How Post-Imperial China was Led Astray by Radicalism
Radicalism and the origins of tragedies of the Chinese Nation
JULY 6, 1907. ANQING CITY, LATE QING CHINA. A police academy is holding a graduation ceremony. The Manchu governor is invited to inspect the parade of graduating cadets. While 300 cadets are marching on the parade ground, some 600 officials and other distinguished guests are all seated in the audience. It is said that a classified telegram was sent to the governor three days ago, informing him that one of his most trusted confidants, a supervisor of the academy, was secretly a member of the Revolutionary Party and was plotting to create chaos soon. The governor, however, chose to trust the young man, despite the accusation against him.
The young man, aged 33, is so brilliant and the governor thinks very highly of him. The governor, a renowned, open-minded reformist, not only promoted him but also even considered recommending him to the court for a position of even greater responsibility. Although the whole country was panicking about the Revolutionary Party as Revolutionaries had committed dozens of assassinations, the governor preferred to employ open-minded young people who returned from abroad. The governor is known for his tolerance of Revolutionaries and there is a dearth of records of any clampdown on the Revolutionary Party under his rule, even though hunting down Revolutionaries was so common in other parts of China at the time.

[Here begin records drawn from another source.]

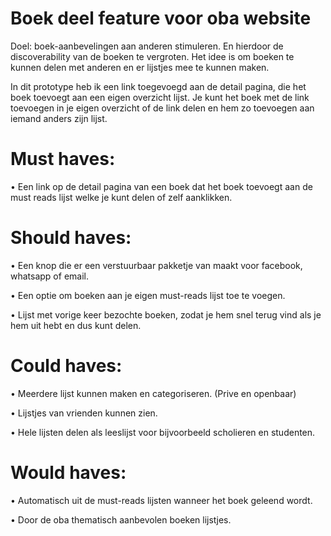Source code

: # Boek deel feature voor oba website

Doel: boek-aanbevelingen aan anderen stimuleren. En hierdoor de discoverability van de boeken te vergroten. 
Het idee is om boeken te kunnen delen met anderen en er lijstjes mee te kunnen maken.


In dit prototype heb ik een link toegevoegd aan de detail pagina, die het boek toevoegt aan een eigen overzicht lijst. Je kunt het boek met de link toevoegen in je eigen overzicht of de link delen en hem zo toevoegen aan iemand anders zijn lijst.

# Must haves: 

•	Een link op de detail pagina van een boek dat het boek toevoegt aan de must reads lijst welke je kunt delen of zelf aanklikken.

# Should haves:

•	Een knop die er een verstuurbaar pakketje van maakt voor facebook, whatsapp of email.

•	Een optie om boeken aan je eigen must-reads lijst toe te voegen.

•	Lijst met vorige keer bezochte boeken, zodat je hem snel terug vind als je hem uit hebt en dus kunt delen.

# Could haves:

•	Meerdere lijst kunnen maken en categoriseren. (Prive en openbaar)

•	Lijstjes van vrienden kunnen zien.

•	Hele lijsten delen als leeslijst voor bijvoorbeeld scholieren en studenten.

# Would haves:

•	Automatisch uit de must-reads lijsten wanneer het boek geleend wordt.

•	Door de oba thematisch aanbevolen boeken lijstjes.





















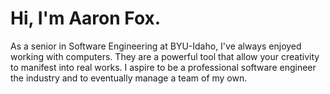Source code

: # Hi, I'm Aaron Fox.

As a senior in Software Engineering at BYU-Idaho, I've always enjoyed working with computers. They are a powerful tool that allow your creativity to manifest into real works. I aspire to be a professional software engineer the industry and to eventually manage a team of my own.
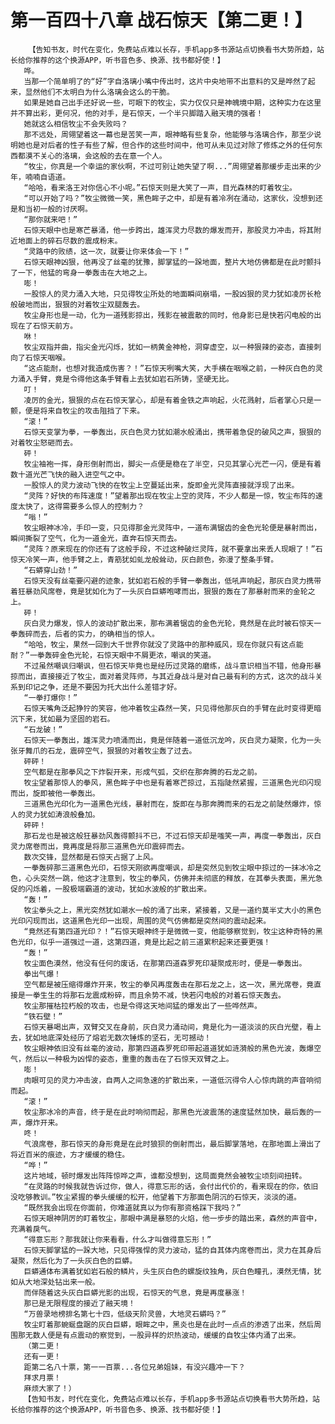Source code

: # 第一百四十八章 战石惊天【第二更！】
        【告知书友，时代在变化，免费站点难以长存，手机app多书源站点切换看书大势所趋，站长给你推荐的这个换源APP，听书音色多、换源、找书都好使！】
       哗。
       当那一个简单明了的“好”字自洛璃小嘴中传出时，这片中央地带不出意料的又是哗然了起来，显然他们不太明白为什么洛璃会这么的干脆。
       如果是她自己出手还好说一些，可眼下的牧尘，实力仅仅只是神魄境中期，这种实力在这里并不算出彩，更何况，他的对手，是石惊天，一个半只脚踏入融天境的强者！
       她就这么相信牧尘不会失败吗？
       那不远处，周翎望着这一幕也是苦笑一声，眼神略有些复杂，他能够与洛璃合作，那至少说明她也是对后者的性子有些了解，但合作的这些时间中，他可从未见过对除了修炼之外的任何东西都漠不关心的洛璃，会这般的去在意一个人。
       “牧尘，你真是一个幸运的家伙啊，不过可别让她失望了啊...”周翎望着那缓步走出来的少年，喃喃自语道。
       “哈哈，看来洛王对你信心不小呢。”石惊天则是大笑了一声，目光森林的盯着牧尘。
       “可以开始了吗？”牧尘微微一笑，黑色眸子之中，却是有着冷冽在涌动，这家伙，没想到还是和当初一般的讨厌啊。
       “那你就来吧！”
       石惊天眼中也是寒芒暴涌，他一步跨出，雄浑灵力尽数的爆发而开，那股灵力冲击，将其附近地面上的碎石尽数的震成粉末。
       “灵路中的败绩，这一次，就要让你来体会一下！”
       石惊天眼神凶狠，他再没了丝毫的犹豫，脚掌猛的一跺地面，整片大地仿佛都是在此时颤抖了一下，他猛的弯身一拳轰击在大地之上。
       嘭！
       一股惊人的灵力涌入大地，只见得牧尘所处的地面瞬间崩塌，一股凶狠的灵力犹如凌厉长枪般破地而出，狠狠的对着牧尘双腿轰去。
       牧尘身形也是一动，化为一道残影掠出，残影在被震散的同时，他身影已是快若闪电般的出现在了石惊天前方。
       咻！
       牧尘双指并曲，指尖金光闪烁，犹如一柄黄金神枪，洞穿虚空，以一种狠辣的姿态，直接刺向了石惊天咽喉。
       “这点能耐，也想对我造成伤害？！”石惊天咧嘴大笑，大手横在咽喉之前，一种灰白色的灵力涌入手臂，竟是令得他这条手臂看上去犹如岩石所铸，坚硬无比。
       叮！
       凌厉的金光，狠狠的点在石惊天掌心，却是有着金铁之声响起，火花溅射，后者掌心只是一颤，便是将来自牧尘的攻击阻挡了下来。
       “滚！”
       石惊天变掌为拳，一拳轰出，灰白色灵力犹如潮水般涌出，携带着急促的破风之声，狠狠的对着牧尘怒砸而去。
       砰！
       牧尘袖袍一挥，身形倒射而出，脚尖一点便是稳在了半空，只见其掌心光芒一闪，便是有着数十道光芒飞快的融入进空气之中。
       一股惊人的灵力波动飞快的在牧尘上空蔓延出来，旋即金光灵阵直接就浮现了出来。
       “灵阵？好快的布阵速度！”望着那出现在牧尘上空的灵阵，不少人都是一惊，牧尘布阵的速度太快了，这得需要多么惊人的控制力？
       “嗡！”
       牧尘眼神冰冷，手印一变，只见得那金光灵阵中，一道布满锯齿的金色光轮便是暴射而出，瞬间撕裂了空气，化为一道金光，直奔石惊天而去。
       “灵阵？原来现在的你还有了这般手段，不过这种破烂灵阵，就不要拿出来丢人现眼了！”石惊天冷笑一声，他手臂之上，青筋犹如虬龙般耸动，灰白颜色，弥漫了整条手臂。
       “石蟒穿山劲！”
       石惊天没有丝毫要闪避的迹象，犹如岩石般的手臂一拳轰出，低吼声响起，那灰白灵力携带着狂暴劲风席卷，竟是犹如化为了一头灰白巨蟒咆哮而出，狠狠的轰在了那暴射而来的金轮之上。
       砰！
       灰白灵力爆发，惊人的波动扩散出来，那布满着锯齿的金色光轮，竟然是在此时被石惊天一拳轰碎而去，后者的实力，的确相当的惊人。
       “哈哈，牧尘，果然一回到大千世界你就没了灵路中的那种威风，现在你就只有这点能耐？”一拳轰碎金色光轮，石惊天眼中不屑更浓，嘲讽的笑道。
       不过虽然嘲讽归嘲讽，但石惊天毕竟也是经历过灵路的磨练，战斗意识相当不错，他身形暴掠而出，直接接近了牧尘，面对着灵阵师，与其近身战斗是对自己最有利的方式，这次的战斗关系到印记之争，还是不要因为托大出什么差错才好。
       “一拳打爆你！”
       石惊天嘴角泛起狰狞的笑容，他冲着牧尘森然一笑，只见得他那灰白的手臂在此时变得更暗沉下来，犹如最为坚固的岩石。
       “石龙破！”
       石惊天一拳轰出，雄浑灵力喷涌而出，竟是伴随着一道低沉龙吟，灰白灵力凝聚，化为一头张牙舞爪的石龙，震碎空气，狠狠的对着牧尘轰了过去。
       砰砰！
       空气都是在那拳风之下炸裂开来，形成气弧，交织在那奔腾的石龙之前。
       牧尘望着那惊人的拳风，黑色眸子中也是有着寒芒掠过，五指陡然紧握，三道黑色光印闪现而出，旋即被他一拳轰出。
       三道黑色光印化为一道黑色光线，暴射而在，旋即在与那奔腾而来的石龙之前陡然爆炸，惊人的灵力犹如涛浪般叠加。
       砰砰！
       那石龙也是被这般狂暴劲风轰得颤抖不已，不过石惊天却是嗤笑一声，再度一拳轰出，灰白灵力席卷而出，竟再度是将那三道黑色光印震碎而去。
       数次交锋，显然都是石惊天占据了上风。
       一拳轰碎那三道黑色光印，石惊天刚欲再度嘲讽，却是突然见到牧尘眼中掠过的一抹冰冷之色，心头突然一跳，他这才注意到，牧尘的拳风，仿佛并未彻底的释放，在其拳头表面，黑光急促的闪烁着，一股极端霸道的波动，犹如水波般的扩散出来。
       “轰！”
       牧尘拳头之上，黑光突然犹如潮水一般的涌了出来，紧接着，又是一道约莫半丈大小的黑色光印闪现而出，这道黑色光印一出现，周围的灵气仿佛都是突然间的震动起来。
       “竟然还有第四道光印？！”石惊天眼神终于是微微一变，他能够察觉到，牧尘这种奇特的黑色光印，似乎一道强过一道，这第四道，竟是比起之前三道累积起来还要更强！
       “轰！”
       牧尘面色漠然，他没有任何的废话，在那第四道森罗死印凝聚成形时，便是一拳轰出。
       拳出气爆！
       空气都是被压缩得爆炸开来，牧尘的拳风再度轰击在那石龙之上，这一次，黑光席卷，竟直接是一拳生生的将那石龙震成粉碎，而且余势不减，快若闪电般的对着石惊天轰去。
       牧尘那摧枯拉朽般的攻击，也是令得这天地间猛的爆发出了一些哗然声。
       “铁石壁！”
       石惊天暴喝出声，双臂交叉在身前，灰白灵力涌动间，竟是化为一道淡淡的灰白光壁，看上去，犹如地底深处经历了熔岩无数次锤炼的坚石，无可撼动！
       牧尘眼神依旧没有丝毫的波动，那第四道森罗死印带起道道犹如涟漪般的黑色光波，轰爆空气，然后以一种极为凶悍的姿态，重重的轰击在了石惊天双臂之上。
       嘭！
       肉眼可见的灵力冲击波，自两人之间急速的扩散出来，一道低沉得令人心惊肉跳的声音响彻而起。
       “滚！”
       牧尘那冰冷的声音，终于是在此时响彻而起，那黑色光波震荡的速度猛然加快，最后轰的一声，爆炸开来。
       咚！
       气浪席卷，那石惊天的身形竟是在此时狼狈的倒射而出，最后脚掌落地，在那地面上滑出了将近百米的痕迹，方才缓缓的稳住。
       “哗！”
       这片地域，顿时爆发出阵阵惊哗之声，谁都没想到，这局面竟然会被牧尘顷刻间扭转。
       “在灵路的时候我就告诉过你，做人，得意忘形的话，会付出代价的，看来现在的你，依旧没吃够教训。”牧尘紧握的拳头缓缓的松开，他望着下方那面色阴沉的石惊天，淡淡的道。
       “既然我会出现在你面前，你难道就真以为你有那资格踩下我吗？”
       石惊天眼神阴厉的盯着牧尘，那眼中满是暴怒的火焰，他一步步的踏出来，森然的声音中，充满着戾气。
       “得意忘形？那我就让你来看看，什么才叫做得意忘形！”
       石惊天脚掌猛的一跺大地，只见得强悍的灵力波动，猛的自其体内席卷而出，灵力在其身后凝聚，然后化为了一头灰白色的巨蟒。
       巨蟒通体布满着犹如岩石般的鳞片，头生灰白色的螺旋纹独角，灰白色瞳孔，漠然无情，犹如从大地深处钻出来一般。
       而伴随着这头灰白巨蟒光影的出现，石惊天的气息，竟是再度暴涨！
       那已是无限程度的接近了融天境！
       “万兽录地榜排名第七十四，低级天阶灵兽，大地灵石蟒吗？”
       牧尘盯着那蜿蜒盘踞的灰白巨蟒，眼眸之中，黑炎也是在此时一点点的渗透了出来，然后周围那无数人便是有点震动的察觉到，一股异样的炽热波动，缓缓的自牧尘体内涌了出来。
       （第二更！
       还有一更！
       距第二名八十票，第一一百票...各位兄弟姐妹，有没兴趣冲一下？
       拜求月票！
       麻烦大家了！）
       【告知书友，时代在变化，免费站点难以长存，手机app多书源站点切换看书大势所趋，站长给你推荐的这个换源APP，听书音色多、换源、找书都好使！】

To everyone’s utter astonishment, the young man suddenly pulled two pistols out of his boots and shot at the governor from behind; his comrades also wasted no time shooting at other Manchu people.
This is an uprising. The rebels fought fiercely against the reinforcements for four hours, but were eventually overwhelmed and captured. The next morning the young man, the leader of this uprising, was executed by having his heart gouged out. His heart and liver were cut into slices, stir-fried, and eaten by soldiers.
This man is called Xu Xilin (徐錫麟). He showed no fear of death and no regret for assassinating the Manchu governor, Enming (恩銘), who trusted him, tolerated him, and treated him so well. What motivated him to assassinate the well-loved governor? The only reason is, according to Xu Xilin’s statement: the governor is a Manchu official.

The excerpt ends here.